ACTIVITY ->
Report only the number of lines in the following entries where the word "대체하여" occurs.

Document images with source code:
━━━━━━━━━━

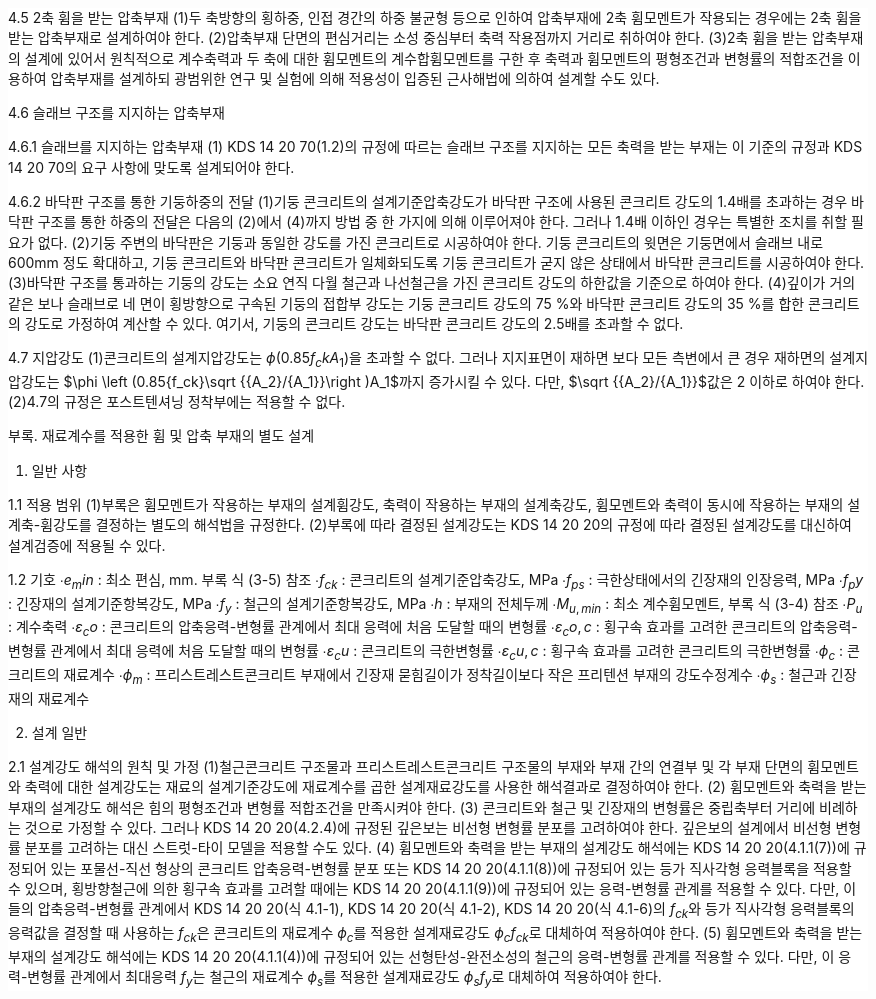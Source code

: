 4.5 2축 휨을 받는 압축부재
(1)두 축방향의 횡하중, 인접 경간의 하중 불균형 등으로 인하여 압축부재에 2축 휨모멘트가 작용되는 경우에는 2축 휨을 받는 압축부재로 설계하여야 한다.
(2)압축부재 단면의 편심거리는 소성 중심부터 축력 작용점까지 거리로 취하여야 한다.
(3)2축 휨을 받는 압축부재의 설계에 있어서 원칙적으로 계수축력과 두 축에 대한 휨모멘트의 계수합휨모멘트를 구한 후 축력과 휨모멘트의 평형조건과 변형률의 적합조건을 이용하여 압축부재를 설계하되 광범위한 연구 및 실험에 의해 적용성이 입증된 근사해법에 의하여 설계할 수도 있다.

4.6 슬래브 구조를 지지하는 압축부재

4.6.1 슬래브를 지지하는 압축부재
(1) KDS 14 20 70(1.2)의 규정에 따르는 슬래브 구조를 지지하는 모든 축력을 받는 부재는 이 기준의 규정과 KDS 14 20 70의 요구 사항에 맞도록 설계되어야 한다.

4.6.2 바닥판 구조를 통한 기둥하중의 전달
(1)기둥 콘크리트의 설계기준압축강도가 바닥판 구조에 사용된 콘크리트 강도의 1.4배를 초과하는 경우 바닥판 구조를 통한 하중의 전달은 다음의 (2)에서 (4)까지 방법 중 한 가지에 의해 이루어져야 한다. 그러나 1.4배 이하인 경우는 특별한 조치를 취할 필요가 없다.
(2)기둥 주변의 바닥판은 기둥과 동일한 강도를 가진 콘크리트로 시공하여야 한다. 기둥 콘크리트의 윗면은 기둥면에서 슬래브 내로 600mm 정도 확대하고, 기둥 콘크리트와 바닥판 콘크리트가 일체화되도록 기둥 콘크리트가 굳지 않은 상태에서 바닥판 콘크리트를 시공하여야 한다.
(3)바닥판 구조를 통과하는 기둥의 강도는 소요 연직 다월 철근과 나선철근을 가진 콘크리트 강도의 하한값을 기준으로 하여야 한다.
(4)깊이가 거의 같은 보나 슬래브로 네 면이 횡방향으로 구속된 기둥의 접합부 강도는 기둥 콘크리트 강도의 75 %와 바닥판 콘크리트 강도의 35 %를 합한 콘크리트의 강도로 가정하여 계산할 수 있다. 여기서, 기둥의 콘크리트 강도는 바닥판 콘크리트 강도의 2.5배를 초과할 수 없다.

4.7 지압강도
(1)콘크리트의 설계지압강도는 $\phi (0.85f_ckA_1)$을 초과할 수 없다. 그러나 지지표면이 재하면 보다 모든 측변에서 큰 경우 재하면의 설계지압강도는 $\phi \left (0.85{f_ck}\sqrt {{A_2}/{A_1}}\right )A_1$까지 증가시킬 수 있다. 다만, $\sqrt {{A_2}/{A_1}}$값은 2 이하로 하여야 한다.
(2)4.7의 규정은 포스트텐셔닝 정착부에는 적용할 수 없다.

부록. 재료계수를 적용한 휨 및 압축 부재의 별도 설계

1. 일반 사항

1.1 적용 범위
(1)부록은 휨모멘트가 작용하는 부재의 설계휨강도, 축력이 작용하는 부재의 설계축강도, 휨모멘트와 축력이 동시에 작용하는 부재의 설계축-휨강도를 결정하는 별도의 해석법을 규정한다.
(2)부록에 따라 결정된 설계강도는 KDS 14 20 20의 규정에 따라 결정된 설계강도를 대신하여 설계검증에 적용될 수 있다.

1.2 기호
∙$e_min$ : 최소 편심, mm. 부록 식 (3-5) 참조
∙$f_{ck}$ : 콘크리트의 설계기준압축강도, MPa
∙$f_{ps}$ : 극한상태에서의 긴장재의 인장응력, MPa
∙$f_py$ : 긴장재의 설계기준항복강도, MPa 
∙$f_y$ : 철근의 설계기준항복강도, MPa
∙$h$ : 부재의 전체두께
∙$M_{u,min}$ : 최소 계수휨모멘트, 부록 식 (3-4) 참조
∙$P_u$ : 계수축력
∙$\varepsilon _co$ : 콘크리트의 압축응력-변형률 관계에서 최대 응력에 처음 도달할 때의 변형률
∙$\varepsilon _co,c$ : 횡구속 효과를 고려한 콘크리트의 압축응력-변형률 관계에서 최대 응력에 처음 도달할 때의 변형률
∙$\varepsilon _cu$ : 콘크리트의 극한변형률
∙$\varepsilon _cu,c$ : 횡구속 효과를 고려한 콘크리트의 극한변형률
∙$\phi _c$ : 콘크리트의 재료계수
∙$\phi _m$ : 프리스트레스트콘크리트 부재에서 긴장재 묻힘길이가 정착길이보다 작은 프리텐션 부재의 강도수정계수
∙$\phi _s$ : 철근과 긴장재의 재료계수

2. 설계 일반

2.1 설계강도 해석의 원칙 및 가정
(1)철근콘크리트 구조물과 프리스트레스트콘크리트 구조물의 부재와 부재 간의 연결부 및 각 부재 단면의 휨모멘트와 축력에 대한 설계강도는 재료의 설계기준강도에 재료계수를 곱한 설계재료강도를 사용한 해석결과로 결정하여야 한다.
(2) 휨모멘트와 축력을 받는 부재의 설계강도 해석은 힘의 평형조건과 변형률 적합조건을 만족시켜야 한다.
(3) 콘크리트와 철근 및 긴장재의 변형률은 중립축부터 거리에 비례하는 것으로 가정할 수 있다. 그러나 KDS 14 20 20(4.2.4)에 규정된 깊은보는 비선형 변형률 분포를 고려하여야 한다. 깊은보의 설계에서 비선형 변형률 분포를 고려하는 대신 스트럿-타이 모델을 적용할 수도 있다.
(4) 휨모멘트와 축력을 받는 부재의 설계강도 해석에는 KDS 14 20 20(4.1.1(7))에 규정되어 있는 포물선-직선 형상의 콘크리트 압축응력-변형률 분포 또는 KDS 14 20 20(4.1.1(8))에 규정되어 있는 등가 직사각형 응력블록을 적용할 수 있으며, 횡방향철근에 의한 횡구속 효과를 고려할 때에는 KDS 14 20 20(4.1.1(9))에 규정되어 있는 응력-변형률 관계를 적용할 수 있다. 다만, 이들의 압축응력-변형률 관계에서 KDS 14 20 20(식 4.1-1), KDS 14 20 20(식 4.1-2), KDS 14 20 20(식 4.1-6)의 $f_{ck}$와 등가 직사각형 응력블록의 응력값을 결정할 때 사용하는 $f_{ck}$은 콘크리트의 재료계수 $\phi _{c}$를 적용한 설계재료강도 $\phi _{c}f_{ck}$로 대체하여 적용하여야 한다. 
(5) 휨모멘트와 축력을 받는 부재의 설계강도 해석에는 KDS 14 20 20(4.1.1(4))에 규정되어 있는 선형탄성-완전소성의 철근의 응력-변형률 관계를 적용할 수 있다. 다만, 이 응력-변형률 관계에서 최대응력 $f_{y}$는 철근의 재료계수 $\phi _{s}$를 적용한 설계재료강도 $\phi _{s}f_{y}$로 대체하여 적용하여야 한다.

━━━━━━━━━━

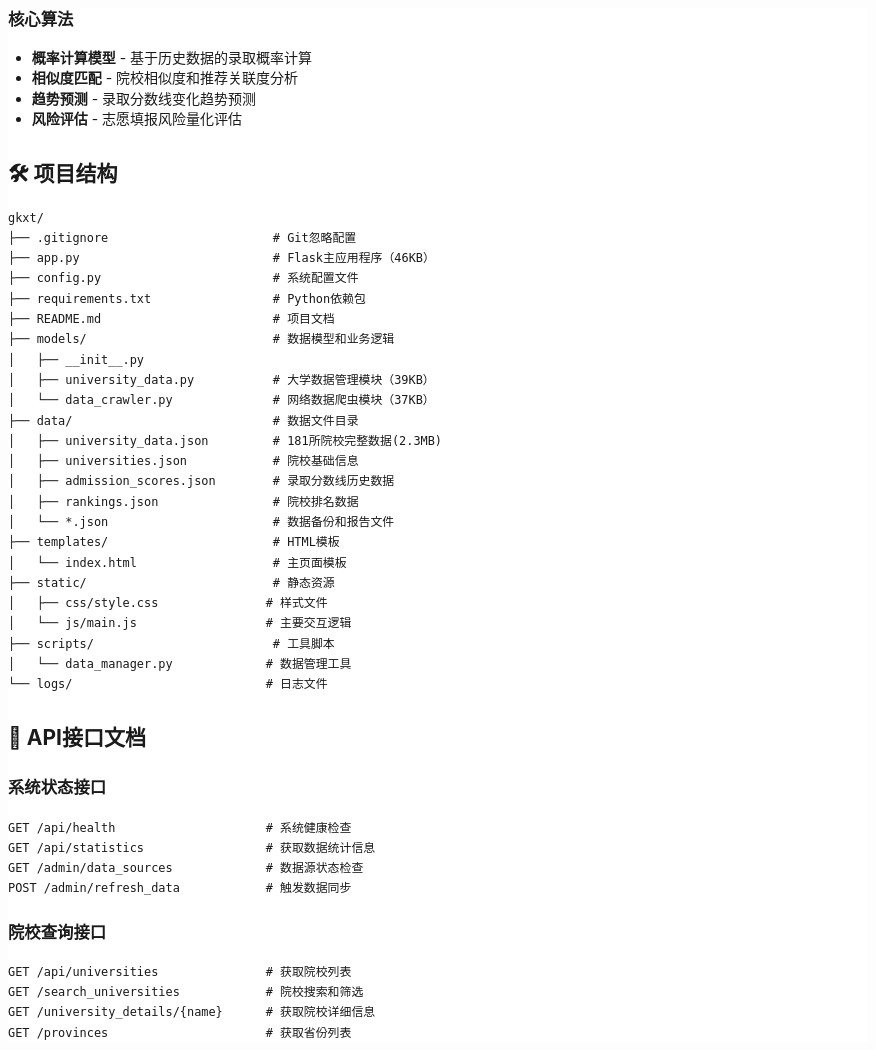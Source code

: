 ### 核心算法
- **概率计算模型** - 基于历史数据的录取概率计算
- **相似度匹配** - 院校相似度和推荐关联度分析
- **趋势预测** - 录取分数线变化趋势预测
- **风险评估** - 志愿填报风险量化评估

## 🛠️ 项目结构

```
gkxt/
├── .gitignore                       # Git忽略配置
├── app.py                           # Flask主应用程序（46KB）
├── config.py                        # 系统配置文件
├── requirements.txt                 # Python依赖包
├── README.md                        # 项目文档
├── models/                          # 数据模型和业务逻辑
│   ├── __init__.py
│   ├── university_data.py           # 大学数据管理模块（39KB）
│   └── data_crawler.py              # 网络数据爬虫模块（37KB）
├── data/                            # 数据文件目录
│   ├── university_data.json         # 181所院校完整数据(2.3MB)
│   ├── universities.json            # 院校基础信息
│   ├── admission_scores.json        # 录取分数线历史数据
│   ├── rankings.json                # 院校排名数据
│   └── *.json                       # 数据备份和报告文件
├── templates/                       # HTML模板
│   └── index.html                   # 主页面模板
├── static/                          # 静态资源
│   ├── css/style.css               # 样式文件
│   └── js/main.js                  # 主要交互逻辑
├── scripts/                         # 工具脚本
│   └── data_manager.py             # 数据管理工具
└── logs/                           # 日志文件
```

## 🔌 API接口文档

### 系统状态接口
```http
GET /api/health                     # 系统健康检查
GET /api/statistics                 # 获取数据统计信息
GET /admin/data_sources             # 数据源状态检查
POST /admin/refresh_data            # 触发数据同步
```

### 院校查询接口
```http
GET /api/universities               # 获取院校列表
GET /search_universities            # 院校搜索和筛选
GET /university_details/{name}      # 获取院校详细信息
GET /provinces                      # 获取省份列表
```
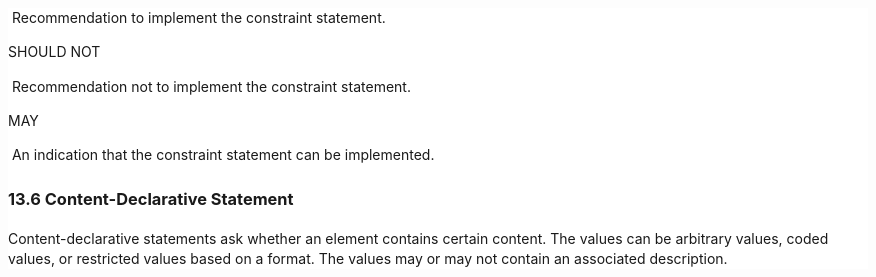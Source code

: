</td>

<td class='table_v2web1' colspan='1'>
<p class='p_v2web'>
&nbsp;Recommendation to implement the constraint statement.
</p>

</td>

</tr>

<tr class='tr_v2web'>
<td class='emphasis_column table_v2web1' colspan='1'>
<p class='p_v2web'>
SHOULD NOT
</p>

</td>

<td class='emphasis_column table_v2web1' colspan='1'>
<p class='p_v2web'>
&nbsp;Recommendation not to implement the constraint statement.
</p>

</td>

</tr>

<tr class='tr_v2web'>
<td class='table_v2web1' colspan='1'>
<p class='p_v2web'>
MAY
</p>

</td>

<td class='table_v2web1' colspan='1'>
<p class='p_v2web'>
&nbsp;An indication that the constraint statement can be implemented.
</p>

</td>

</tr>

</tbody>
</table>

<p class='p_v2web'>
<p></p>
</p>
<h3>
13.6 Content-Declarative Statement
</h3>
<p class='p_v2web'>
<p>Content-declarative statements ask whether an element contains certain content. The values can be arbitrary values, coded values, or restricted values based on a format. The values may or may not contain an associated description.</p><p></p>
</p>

━━━━━━━━━━

YOUR SOLUTION ->
2